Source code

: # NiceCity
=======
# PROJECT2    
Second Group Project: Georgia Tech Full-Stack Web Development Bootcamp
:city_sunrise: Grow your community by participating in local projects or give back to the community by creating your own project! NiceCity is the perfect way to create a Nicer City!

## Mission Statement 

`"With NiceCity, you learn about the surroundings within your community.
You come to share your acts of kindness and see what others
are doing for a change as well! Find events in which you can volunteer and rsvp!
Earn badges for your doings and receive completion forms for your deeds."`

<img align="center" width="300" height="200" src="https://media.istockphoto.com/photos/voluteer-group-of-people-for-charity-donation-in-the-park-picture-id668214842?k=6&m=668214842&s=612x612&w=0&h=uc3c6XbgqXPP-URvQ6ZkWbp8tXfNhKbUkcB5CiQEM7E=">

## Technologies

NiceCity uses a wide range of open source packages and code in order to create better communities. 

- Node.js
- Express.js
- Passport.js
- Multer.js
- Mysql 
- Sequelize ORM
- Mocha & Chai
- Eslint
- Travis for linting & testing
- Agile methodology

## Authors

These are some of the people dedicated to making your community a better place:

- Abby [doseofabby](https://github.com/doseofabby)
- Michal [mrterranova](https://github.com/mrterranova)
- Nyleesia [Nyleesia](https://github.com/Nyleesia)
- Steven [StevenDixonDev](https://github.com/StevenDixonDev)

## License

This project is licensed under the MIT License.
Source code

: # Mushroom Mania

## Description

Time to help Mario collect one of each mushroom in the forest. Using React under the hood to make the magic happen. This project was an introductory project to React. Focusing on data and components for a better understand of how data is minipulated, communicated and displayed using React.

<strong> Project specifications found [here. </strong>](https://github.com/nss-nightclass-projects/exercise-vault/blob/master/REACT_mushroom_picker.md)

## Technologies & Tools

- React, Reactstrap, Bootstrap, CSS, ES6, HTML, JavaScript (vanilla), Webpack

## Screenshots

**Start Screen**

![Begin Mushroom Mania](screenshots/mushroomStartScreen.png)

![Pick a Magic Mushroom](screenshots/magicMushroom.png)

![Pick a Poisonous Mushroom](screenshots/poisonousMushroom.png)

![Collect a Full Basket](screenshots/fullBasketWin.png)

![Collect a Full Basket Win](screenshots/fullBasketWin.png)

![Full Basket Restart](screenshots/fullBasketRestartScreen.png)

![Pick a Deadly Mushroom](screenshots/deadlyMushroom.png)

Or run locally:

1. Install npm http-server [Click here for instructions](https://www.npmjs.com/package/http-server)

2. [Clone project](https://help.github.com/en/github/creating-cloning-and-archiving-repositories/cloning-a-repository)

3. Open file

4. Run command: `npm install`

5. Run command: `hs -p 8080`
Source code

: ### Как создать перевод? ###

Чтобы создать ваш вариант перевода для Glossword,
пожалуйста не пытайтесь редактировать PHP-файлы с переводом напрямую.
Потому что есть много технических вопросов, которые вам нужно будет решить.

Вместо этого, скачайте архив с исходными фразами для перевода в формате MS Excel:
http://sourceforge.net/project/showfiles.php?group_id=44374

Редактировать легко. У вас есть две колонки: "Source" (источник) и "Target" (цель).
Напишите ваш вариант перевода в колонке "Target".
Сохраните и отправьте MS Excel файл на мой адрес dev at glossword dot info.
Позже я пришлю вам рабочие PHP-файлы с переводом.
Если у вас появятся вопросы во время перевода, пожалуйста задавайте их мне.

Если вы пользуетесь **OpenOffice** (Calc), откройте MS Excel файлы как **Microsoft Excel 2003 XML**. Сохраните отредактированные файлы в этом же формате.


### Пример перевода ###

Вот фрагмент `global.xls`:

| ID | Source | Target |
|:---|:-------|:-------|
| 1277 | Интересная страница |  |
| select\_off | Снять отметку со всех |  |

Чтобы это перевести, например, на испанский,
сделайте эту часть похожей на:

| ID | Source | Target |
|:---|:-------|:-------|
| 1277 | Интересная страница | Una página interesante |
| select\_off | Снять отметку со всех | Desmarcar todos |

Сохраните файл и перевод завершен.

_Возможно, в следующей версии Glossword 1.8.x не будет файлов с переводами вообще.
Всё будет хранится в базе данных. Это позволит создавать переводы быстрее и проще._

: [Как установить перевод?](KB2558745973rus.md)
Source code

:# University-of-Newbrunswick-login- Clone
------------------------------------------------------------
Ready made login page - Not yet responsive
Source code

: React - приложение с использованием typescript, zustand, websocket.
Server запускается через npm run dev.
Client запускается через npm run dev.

» **What is needed**
Please filter the listing down to lines that include the word "всех".

» **Solution below**
| select\_off | Снять отметку со всех |  |
| select\_off | Снять отметку со всех | Desmarcar todos |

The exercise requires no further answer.